Des ordinateurs quantiques suffisamment grands exécutant l'algorithme de Shor pourront briser RSA et la cryptographie à courbes elliptiques. Les estimations actuelles placent les ordinateurs quantiques cryptographiquement pertinents à 10 à 15 ans, mais la menace des attaques « collecter maintenant, déchiffrer plus tard » signifie que les organisations doivent agir avant que les ordinateurs quantiques n'arrivent.
Ce que NIST a standardisé
En août 2024, le NIST a finalisé trois normes de cryptographie post-quantique : ML-KEM pour l'encapsulation de clés, ML-DSA (CRYSTALS-Dilithium) pour les signatures numériques, et SLH-DSA comme sauvegarde de signature basée sur le hachage. Ces algorithmes sont supposés résistants aux attaques classiques et quantiques.

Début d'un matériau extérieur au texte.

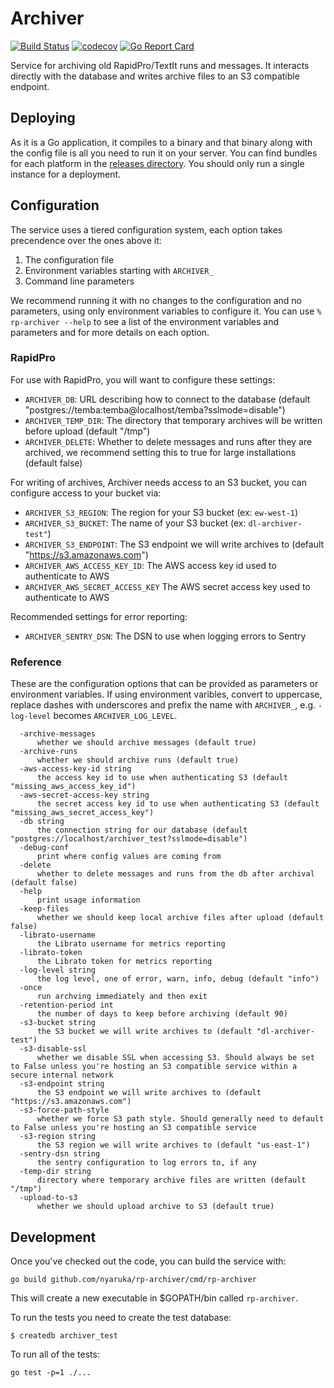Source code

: # Archiver

[![Build Status](https://github.com/nyaruka/rp-archiver/workflows/CI/badge.svg)](https://github.com/nyaruka/rp-archiver/actions?query=workflow%3ACI) 
[![codecov](https://codecov.io/gh/nyaruka/rp-archiver/branch/main/graph/badge.svg)](https://codecov.io/gh/nyaruka/rp-archiver) 
[![Go Report Card](https://goreportcard.com/badge/github.com/nyaruka/rp-archiver)](https://goreportcard.com/report/github.com/nyaruka/rp-archiver) 

Service for archiving old RapidPro/TextIt runs and messages. It interacts directly with the database 
and writes archive files to an S3 compatible endpoint.

## Deploying

As it is a Go application, it compiles to a binary and that binary along with the config file is all
you need to run it on your server. You can find bundles for each platform in the
[releases directory](https://github.com/nyaruka/rp-archiver/releases). You should only run a single
instance for a deployment.

## Configuration

The service uses a tiered configuration system, each option takes precendence over the ones above it:

 1. The configuration file
 2. Environment variables starting with `ARCHIVER_` 
 3. Command line parameters

We recommend running it with no changes to the configuration and no parameters, using only
environment variables to configure it. You can use `% rp-archiver --help` to see a list of the
environment variables and parameters and for more details on each option.

### RapidPro

For use with RapidPro, you will want to configure these settings:

 * `ARCHIVER_DB`: URL describing how to connect to the database (default "postgres://temba:temba@localhost/temba?sslmode=disable")
 * `ARCHIVER_TEMP_DIR`: The directory that temporary archives will be written before upload (default "/tmp")
 * `ARCHIVER_DELETE`: Whether to delete messages and runs after they are archived, we recommend setting this to true for large installations (default false)
 
For writing of archives, Archiver needs access to an S3 bucket, you can configure access to your bucket via:

 * `ARCHIVER_S3_REGION`: The region for your S3 bucket (ex: `ew-west-1`)
 * `ARCHIVER_S3_BUCKET`: The name of your S3 bucket (ex: `dl-archiver-test"`)
 * `ARCHIVER_S3_ENDPOINT`: The S3 endpoint we will write archives to (default "https://s3.amazonaws.com")
 * `ARCHIVER_AWS_ACCESS_KEY_ID`: The AWS access key id used to authenticate to AWS
 * `ARCHIVER_AWS_SECRET_ACCESS_KEY` The AWS secret access key used to authenticate to AWS

Recommended settings for error reporting:

 * `ARCHIVER_SENTRY_DSN`: The DSN to use when logging errors to Sentry

### Reference

These are the configuration options that can be provided as parameters or environment variables. If using environment 
varibles, convert to uppercase, replace dashes with underscores and prefix the name with `ARCHIVER_`, e.g. `-log-level` 
becomes `ARCHIVER_LOG_LEVEL`.

```
  -archive-messages
      whether we should archive messages (default true)
  -archive-runs
      whether we should archive runs (default true)
  -aws-access-key-id string
      the access key id to use when authenticating S3 (default "missing_aws_access_key_id")
  -aws-secret-access-key string
      the secret access key id to use when authenticating S3 (default "missing_aws_secret_access_key")
  -db string
      the connection string for our database (default "postgres://localhost/archiver_test?sslmode=disable")
  -debug-conf
      print where config values are coming from
  -delete
      whether to delete messages and runs from the db after archival (default false)
  -help
      print usage information
  -keep-files
      whether we should keep local archive files after upload (default false)
  -librato-username
      the Librato username for metrics reporting
  -librato-token
      the Librato token for metrics reporting
  -log-level string
      the log level, one of error, warn, info, debug (default "info")
  -once
      run archving immediately and then exit
  -retention-period int
      the number of days to keep before archiving (default 90)
  -s3-bucket string
      the S3 bucket we will write archives to (default "dl-archiver-test")
  -s3-disable-ssl
      whether we disable SSL when accessing S3. Should always be set to False unless you're hosting an S3 compatible service within a secure internal network
  -s3-endpoint string
      the S3 endpoint we will write archives to (default "https://s3.amazonaws.com")
  -s3-force-path-style
      whether we force S3 path style. Should generally need to default to False unless you're hosting an S3 compatible service
  -s3-region string
      the S3 region we will write archives to (default "us-east-1")
  -sentry-dsn string
      the sentry configuration to log errors to, if any
  -temp-dir string
      directory where temporary archive files are written (default "/tmp")
  -upload-to-s3
      whether we should upload archive to S3 (default true)
```

## Development

Once you've checked out the code, you can build the service with:

```
go build github.com/nyaruka/rp-archiver/cmd/rp-archiver
```

This will create a new executable in $GOPATH/bin called `rp-archiver`.

To run the tests you need to create the test database:

```
$ createdb archiver_test
```

To run all of the tests:

```
go test -p=1 ./...
```
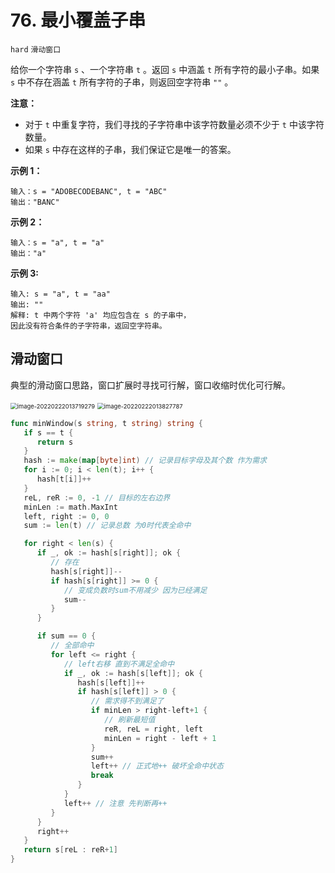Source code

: # 76. 最小覆盖子串

`hard` `滑动窗口`

给你一个字符串 `s` 、一个字符串 `t` 。返回 `s` 中涵盖 `t` 所有字符的最小子串。如果 `s` 中不存在涵盖 `t` 所有字符的子串，则返回空字符串 `""` 。

**注意：**

- 对于 `t` 中重复字符，我们寻找的子字符串中该字符数量必须不少于 `t` 中该字符数量。
- 如果 `s` 中存在这样的子串，我们保证它是唯一的答案。

 **示例 1：**

```
输入：s = "ADOBECODEBANC", t = "ABC"
输出："BANC"
```

**示例 2：**

```
输入：s = "a", t = "a"
输出："a"
```

**示例 3:**

```
输入: s = "a", t = "aa"
输出: ""
解释: t 中两个字符 'a' 均应包含在 s 的子串中，
因此没有符合条件的子字符串，返回空字符串。
```

## 滑动窗口

典型的滑动窗口思路，窗口扩展时寻找可行解，窗口收缩时优化可行解。

<img src="https://markdown-1303167219.cos.ap-shanghai.myqcloud.com/image-20220222013719279.png" alt="image-20220222013719279" style="zoom: 67%;" />

<img src="https://markdown-1303167219.cos.ap-shanghai.myqcloud.com/image-20220222013827787.png" alt="image-20220222013827787" style="zoom:67%;" />

```go
func minWindow(s string, t string) string {
   if s == t {
      return s
   }
   hash := make(map[byte]int) // 记录目标字母及其个数 作为需求
   for i := 0; i < len(t); i++ {
      hash[t[i]]++
   }
   reL, reR := 0, -1 // 目标的左右边界
   minLen := math.MaxInt
   left, right := 0, 0
   sum := len(t) // 记录总数 为0时代表全命中

   for right < len(s) {
      if _, ok := hash[s[right]]; ok {
         // 存在
         hash[s[right]]--
         if hash[s[right]] >= 0 {
            // 变成负数时sum不用减少 因为已经满足
            sum--
         }
      }

      if sum == 0 {
         // 全部命中
         for left <= right {
            // left右移 直到不满足全命中
            if _, ok := hash[s[left]]; ok {
               hash[s[left]]++
               if hash[s[left]] > 0 {
                  // 需求得不到满足了
                  if minLen > right-left+1 {
                     // 刷新最短值
                     reR, reL = right, left
                     minLen = right - left + 1
                  }
                  sum++
                  left++ // 正式地++ 破坏全命中状态
                  break
               }
            }
            left++ // 注意 先判断再++
         }
      }
      right++
   }
   return s[reL : reR+1]
}
```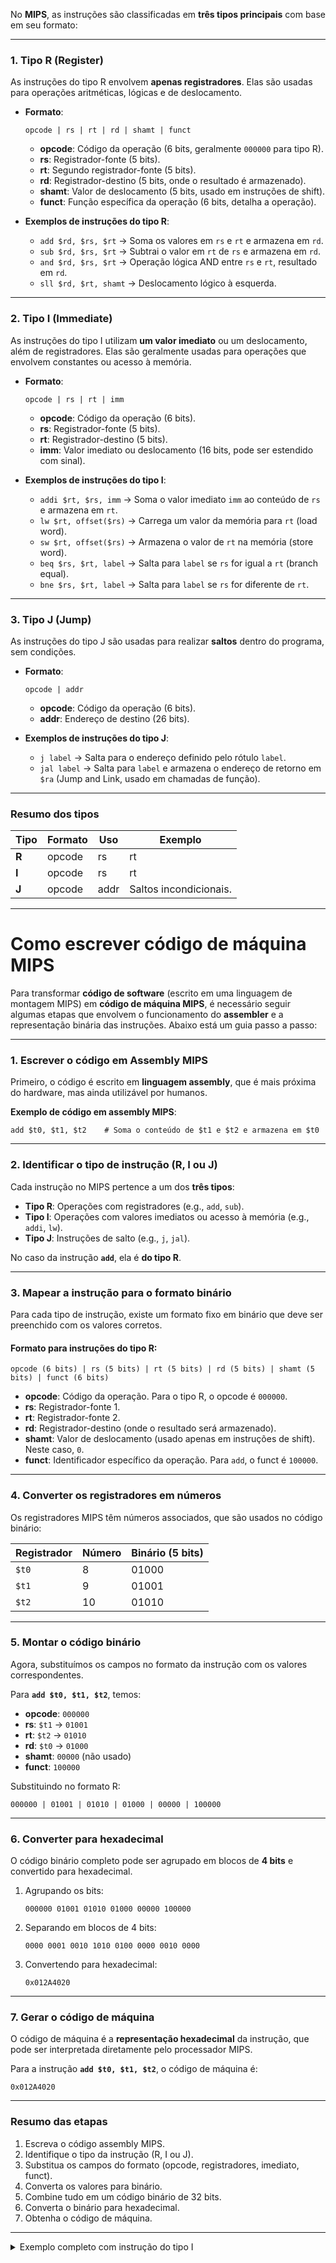 No **MIPS**, as instruções são classificadas em **três tipos principais** com base em seu formato:

---

### 1. **Tipo R (Register)**
As instruções do tipo R envolvem **apenas registradores**. Elas são usadas para operações aritméticas, lógicas e de deslocamento.

- **Formato**:  
   ```
   opcode | rs | rt | rd | shamt | funct
   ```
   - **opcode**: Código da operação (6 bits, geralmente `000000` para tipo R).  
   - **rs**: Registrador-fonte (5 bits).  
   - **rt**: Segundo registrador-fonte (5 bits).  
   - **rd**: Registrador-destino (5 bits, onde o resultado é armazenado).  
   - **shamt**: Valor de deslocamento (5 bits, usado em instruções de shift).  
   - **funct**: Função específica da operação (6 bits, detalha a operação).  

- **Exemplos de instruções do tipo R**:  
   - `add $rd, $rs, $rt` → Soma os valores em `rs` e `rt` e armazena em `rd`.  
   - `sub $rd, $rs, $rt` → Subtrai o valor em `rt` de `rs` e armazena em `rd`.  
   - `and $rd, $rs, $rt` → Operação lógica AND entre `rs` e `rt`, resultado em `rd`.  
   - `sll $rd, $rt, shamt` → Deslocamento lógico à esquerda.  

---

### 2. **Tipo I (Immediate)**  
As instruções do tipo I utilizam **um valor imediato** ou um deslocamento, além de registradores. Elas são geralmente usadas para operações que envolvem constantes ou acesso à memória.

- **Formato**:  
   ```
   opcode | rs | rt | imm
   ```
   - **opcode**: Código da operação (6 bits).  
   - **rs**: Registrador-fonte (5 bits).  
   - **rt**: Registrador-destino (5 bits).  
   - **imm**: Valor imediato ou deslocamento (16 bits, pode ser estendido com sinal).  

- **Exemplos de instruções do tipo I**:  
   - `addi $rt, $rs, imm` → Soma o valor imediato `imm` ao conteúdo de `rs` e armazena em `rt`.  
   - `lw $rt, offset($rs)` → Carrega um valor da memória para `rt` (load word).  
   - `sw $rt, offset($rs)` → Armazena o valor de `rt` na memória (store word).  
   - `beq $rs, $rt, label` → Salta para `label` se `rs` for igual a `rt` (branch equal).  
   - `bne $rs, $rt, label` → Salta para `label` se `rs` for diferente de `rt`.  

---

### 3. **Tipo J (Jump)**  
As instruções do tipo J são usadas para realizar **saltos** dentro do programa, sem condições.

- **Formato**:  
   ```
   opcode | addr
   ```
   - **opcode**: Código da operação (6 bits).  
   - **addr**: Endereço de destino (26 bits).  

- **Exemplos de instruções do tipo J**:  
   - `j label` → Salta para o endereço definido pelo rótulo `label`.  
   - `jal label` → Salta para `label` e armazena o endereço de retorno em `$ra` (Jump and Link, usado em chamadas de função).

---

### Resumo dos tipos
| **Tipo** | **Formato**               | **Uso**                                  | **Exemplo**         |
|----------|---------------------------|-----------------------------------------|---------------------|
| **R**    | opcode | rs | rt | rd | shamt | funct | Operações com registradores.        | `add $t0, $t1, $t2` |
| **I**    | opcode | rs | rt | imm | Constantes e operações de memória.      | `lw $t0, 4($t1)`    |
| **J**    | opcode | addr | Saltos incondicionais.                  | `j 10000`           |

---

# Como escrever código de máquina MIPS

Para transformar **código de software** (escrito em uma linguagem de montagem MIPS) em **código de máquina MIPS**, é necessário seguir algumas etapas que envolvem o funcionamento do **assembler** e a representação binária das instruções. Abaixo está um guia passo a passo:

---

### **1. Escrever o código em Assembly MIPS**  
Primeiro, o código é escrito em **linguagem assembly**, que é mais próxima do hardware, mas ainda utilizável por humanos.

**Exemplo de código em assembly MIPS**:  
```assembly
add $t0, $t1, $t2    # Soma o conteúdo de $t1 e $t2 e armazena em $t0
```

---

### **2. Identificar o tipo de instrução (R, I ou J)**  
Cada instrução no MIPS pertence a um dos **três tipos**:
- **Tipo R**: Operações com registradores (e.g., `add`, `sub`).
- **Tipo I**: Operações com valores imediatos ou acesso à memória (e.g., `addi`, `lw`).
- **Tipo J**: Instruções de salto (e.g., `j`, `jal`).

No caso da instrução **`add`**, ela é **do tipo R**.

---

### **3. Mapear a instrução para o formato binário**
Para cada tipo de instrução, existe um formato fixo em binário que deve ser preenchido com os valores corretos.

#### **Formato para instruções do tipo R**:  
```
opcode (6 bits) | rs (5 bits) | rt (5 bits) | rd (5 bits) | shamt (5 bits) | funct (6 bits)
```

- **opcode**: Código da operação. Para o tipo R, o opcode é `000000`.  
- **rs**: Registrador-fonte 1.  
- **rt**: Registrador-fonte 2.  
- **rd**: Registrador-destino (onde o resultado será armazenado).  
- **shamt**: Valor de deslocamento (usado apenas em instruções de shift). Neste caso, `0`.  
- **funct**: Identificador específico da operação. Para `add`, o funct é `100000`.  

---

### **4. Converter os registradores em números**  
Os registradores MIPS têm números associados, que são usados no código binário:

| Registrador | Número | Binário (5 bits) |
|-------------|--------|-----------------|
| `$t0`       | 8      | 01000           |
| `$t1`       | 9      | 01001           |
| `$t2`       | 10     | 01010           |

---

### **5. Montar o código binário**
Agora, substituímos os campos no formato da instrução com os valores correspondentes.

Para **`add $t0, $t1, $t2`**, temos:  
- **opcode**: `000000`  
- **rs**: `$t1` → `01001`  
- **rt**: `$t2` → `01010`  
- **rd**: `$t0` → `01000`  
- **shamt**: `00000` (não usado)  
- **funct**: `100000`  

Substituindo no formato R:  
```
000000 | 01001 | 01010 | 01000 | 00000 | 100000
```

---

### **6. Converter para hexadecimal**
O código binário completo pode ser agrupado em blocos de **4 bits** e convertido para hexadecimal.  
1. Agrupando os bits:  
   ```
   000000 01001 01010 01000 00000 100000
   ```
2. Separando em blocos de 4 bits:  
   ```
   0000 0001 0010 1010 0100 0000 0010 0000
   ```
3. Convertendo para hexadecimal:  
   ```
   0x012A4020
   ```

---

### **7. Gerar o código de máquina**
O código de máquina é a **representação hexadecimal** da instrução, que pode ser interpretada diretamente pelo processador MIPS.

Para a instrução **`add $t0, $t1, $t2`**, o código de máquina é:  
```
0x012A4020
```

---

### **Resumo das etapas**  
1. Escreva o código assembly MIPS.  
2. Identifique o tipo da instrução (R, I ou J).  
3. Substitua os campos do formato (opcode, registradores, imediato, funct).  
4. Converta os valores para binário.  
5. Combine tudo em um código binário de 32 bits.  
6. Converta o binário para hexadecimal.  
7. Obtenha o código de máquina.

---
<details>
<summary>Exemplo completo com instrução do tipo I</summary>


## **1. Instrução do tipo R**

### Exemplo 1: `sub $s0, $s1, $s2`
- **Descrição**: Subtrai o conteúdo de `$s2` do conteúdo de `$s1` e armazena o resultado em `$s0`.  
- **Formato**: Tipo R → `opcode | rs | rt | rd | shamt | funct`  

**Valores:**
- **opcode**: `000000` (fixo para instruções tipo R)  
- **rs**: `$s1` → `10001`  
- **rt**: `$s2` → `10010`  
- **rd**: `$s0` → `10000`  
- **shamt**: `00000` (não usado)  
- **funct**: `100010` (código para `sub`)  

**Binário**:  
```
000000 10001 10010 10000 00000 100010
```

**Hexadecimal**:  
- Agrupando em blocos de 4 bits:  
  ```
  0000 0010 0011 0010 1000 0000 0010 0010
  ```
- Conversão:  
  ```
  0x02328022
  ```

**Código de máquina**: `0x02328022`  

---

## **2. Instrução do tipo I**

### Exemplo 2: `lw $t0, 8($t1)`
- **Descrição**: Carrega um valor da memória no endereço **`$t1 + 8`** para o registrador `$t0`.  
- **Formato**: Tipo I → `opcode | rs | rt | imm`  

**Valores:**
- **opcode**: `100011` (para `lw`)  
- **rs**: `$t1` → `01001`  
- **rt**: `$t0` → `01000`  
- **imm**: `8` → `0000 0000 0000 1000`  

**Binário**:  
```
100011 01001 01000 0000 0000 0000 1000
```

**Hexadecimal**:  
- Agrupando em blocos de 4 bits:  
  ```
  1000 1101 0010 1000 0000 0000 0000 1000
  ```
- Conversão:  
  ```
  0x8D280008
  ```

**Código de máquina**: `0x8D280008`

---

### Exemplo 3: `addi $t2, $t3, 15`
- **Descrição**: Adiciona o valor imediato `15` ao conteúdo de `$t3` e armazena o resultado em `$t2`.  
- **Formato**: Tipo I → `opcode | rs | rt | imm`  

**Valores:**
- **opcode**: `001000` (para `addi`)  
- **rs**: `$t3` → `01011`  
- **rt**: `$t2` → `01010`  
- **imm**: `15` → `0000 0000 0000 1111`  

**Binário**:  
```
001000 01011 01010 0000 0000 0000 1111
```

**Hexadecimal**:  
- Agrupando em blocos de 4 bits:  
  ```
  0010 0001 0110 1010 0000 0000 0000 1111
  ```
- Conversão:  
  ```
  0x215A000F
  ```

**Código de máquina**: `0x215A000F`

---

### Exemplo 4: `addi $t0, $t1, 5`
- **Descrição**: Adiciona o valor imediato `5` ao conteúdo de `$t1` e armazena o resultado em `$t0`.  
- **Formato**: Tipo I → `opcode | rs | rt | imm`  

**Valores:**
- **opcode**: `001000` (para `addi`)  
- **rs**: `$t1` → `01001`  
- **rt**: `$t0` → `01000`  
- **imm**: `5` → `0000 0000 0000 0101`  

**Binário**:  
```
001000 01001 01000 0000 0000 0000 0101
```

**Hexadecimal**:  
```
0x21280005
```

**Código de máquina**: `0x21280005`

---

## **3. Instrução do tipo J**

### Exemplo 5: `j 0x00400020`
- **Descrição**: Salta para o endereço `0x00400020`.  
- **Formato**: Tipo J → `opcode | addr`  

**Valores:**
- **opcode**: `000010` (para `j`)  
- **addr**: O endereço `0x00400020` deve ser ajustado para um valor de **26 bits**.  
   - Endereço original: `0x00400020`  
   - Remove os 2 últimos bits (endereçamento em palavras): `0001 0000 0000 0000 0000 1000` (26 bits).  

**Binário**:  
```
000010 0001 0000 0000 0000 0000 1000
```

**Hexadecimal**:  
- Agrupando em blocos de 4 bits:  
  ```
  0000 1000 0100 0000 0000 0000 0010 0000
  ```
- Conversão:  
  ```
  0x08100020
  ```

**Código de máquina**: `0x08100020`

---

### Exemplo 5: `jal 0x00400100`
- **Descrição**: Salta para o endereço `0x00400100` e salva o retorno no registrador `$ra`.  
- **Formato**: Tipo J → `opcode | addr`  

**Valores:**
- **opcode**: `000011` (para `jal`)  
- **addr**: Remove os dois últimos bits do endereço `0x00400100`:  
   ```
   0001 0000 0000 0000 0100
   ```

**Binário**:  
```
000011 0001 0000 0000 0000 0000 0100
```

**Hexadecimal**:  
- Agrupando:  
  ```
  0000 1100 0100 0000 0000 0000 0001 0000
  ```
- Conversão:  
  ```
  0x0C100010
  ```

**Código de máquina**: `0x0C100010`

---

## **Resumo dos Exemplos**

| **Instrução**         | **Tipo** | **Binário**                              | **Hexadecimal** |
|------------------------|----------|-----------------------------------------|-----------------|
| `sub $s0, $s1, $s2`   | R        | `000000 10001 10010 10000 00000 100010` | `0x02328022`    |
| `lw $t0, 8($t1)`      | I        | `100011 01001 01000 0000 0000 0000 1000`| `0x8D280008`    |
| `addi $t2, $t3, 15`   | I        | `001000 01011 01010 0000 0000 0000 1111`| `0x215A000F`    |
| `j 0x00400020`        | J        | `000010 0001 0000 0000 0000 0000 1000` | `0x08100020`    |
| `jal 0x00400100`      | J        | `000011 0001 0000 0000 0000 0000 0100` | `0x0C100010`    |

---
</details>

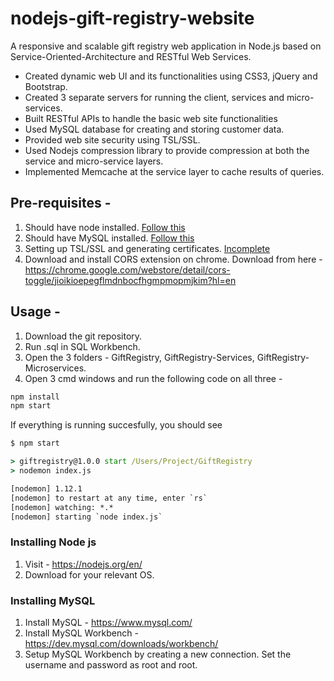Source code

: nodejs-gift-registry-website
=============
A responsive and scalable gift registry web application in Node.js based on Service-Oriented-Architecture and RESTful Web Services. 

*	Created dynamic web UI and its functionalities using CSS3, jQuery and Bootstrap. 
*	Created 3 separate servers for running the client, services and micro-services. 
*	Built RESTful APIs to handle the basic web site functionalities 
*	Used MySQL database for creating and storing customer data. 
*	Provided web site security using TSL/SSL. 
*	Used Nodejs compression library to provide compression at both the service and micro-service layers. 
*	Implemented Memcache at the service layer to cache results of queries.


Pre-requisites - 
-------
1. Should have node installed. [Follow this](#installing-node-js)
2. Should have MySQL installed. [Follow this](#installing-mysql)
3. Setting up TSL/SSL and generating certificates. [Incomplete](#installing-mysql)
3. Download and install CORS extension on chrome. Download from here - https://chrome.google.com/webstore/detail/cors-toggle/jioikioepegflmdnbocfhgmpmopmjkim?hl=en

Usage - 
-------
1. Download the git repository. 
2. Run .sql in SQL Workbench. 
3. Open the 3 folders - GiftRegistry, GiftRegistry-Services, GiftRegistry-Microservices. 
4. Open 3 cmd windows and run the following code on all three - 

```cmd
npm install
npm start
```

If everything is running succesfully, you should see

```cmd
$ npm start

> giftregistry@1.0.0 start /Users/Project/GiftRegistry
> nodemon index.js

[nodemon] 1.12.1
[nodemon] to restart at any time, enter `rs`
[nodemon] watching: *.*
[nodemon] starting `node index.js`
```

### Installing Node js
1. Visit - https://nodejs.org/en/
2. Download for your relevant OS. 

### Installing MySQL
1. Install MySQL - https://www.mysql.com/
2. Install MySQL Workbench - https://dev.mysql.com/downloads/workbench/
3. Setup MySQL Workbench by creating a new connection. Set the username and password as root and root.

Pourquoi les signatures hybrides sont la bonne stratégie de transition
Les signatures hybrides — une signature valide uniquement si un composant classique (RSA ou ECDSA) et un composant post-quantique (Dilithium) vérifient tous les deux — offrent une défense en profondeur. Un attaquant doit briser les deux simultanément. C'est la stratégie de transition qu'EngineeringID prévoit pour la signature des manifestes d'accréditation. Les signatures hybrides ne sont pas encore en production : les accréditations émises aujourd'hui sont signées uniquement avec RSA classique. Les primitives post-quantiques sont intégrées dans notre bibliothèque cryptographique et en cours de tests, mais aucun chemin de code de production n'émet encore de signatures hybrides.
Ce que cela signifie pour les accréditations EngineeringID aujourd'hui
Les accréditations émises aujourd'hui portent uniquement une signature RSA classique. La signature hybride (RSA + Dilithium) est inscrite à la feuille de route ; lorsqu'elle sera déployée, la transition sera additive — les accréditations historiques resteront vérifiables sous le composant classique indéfiniment.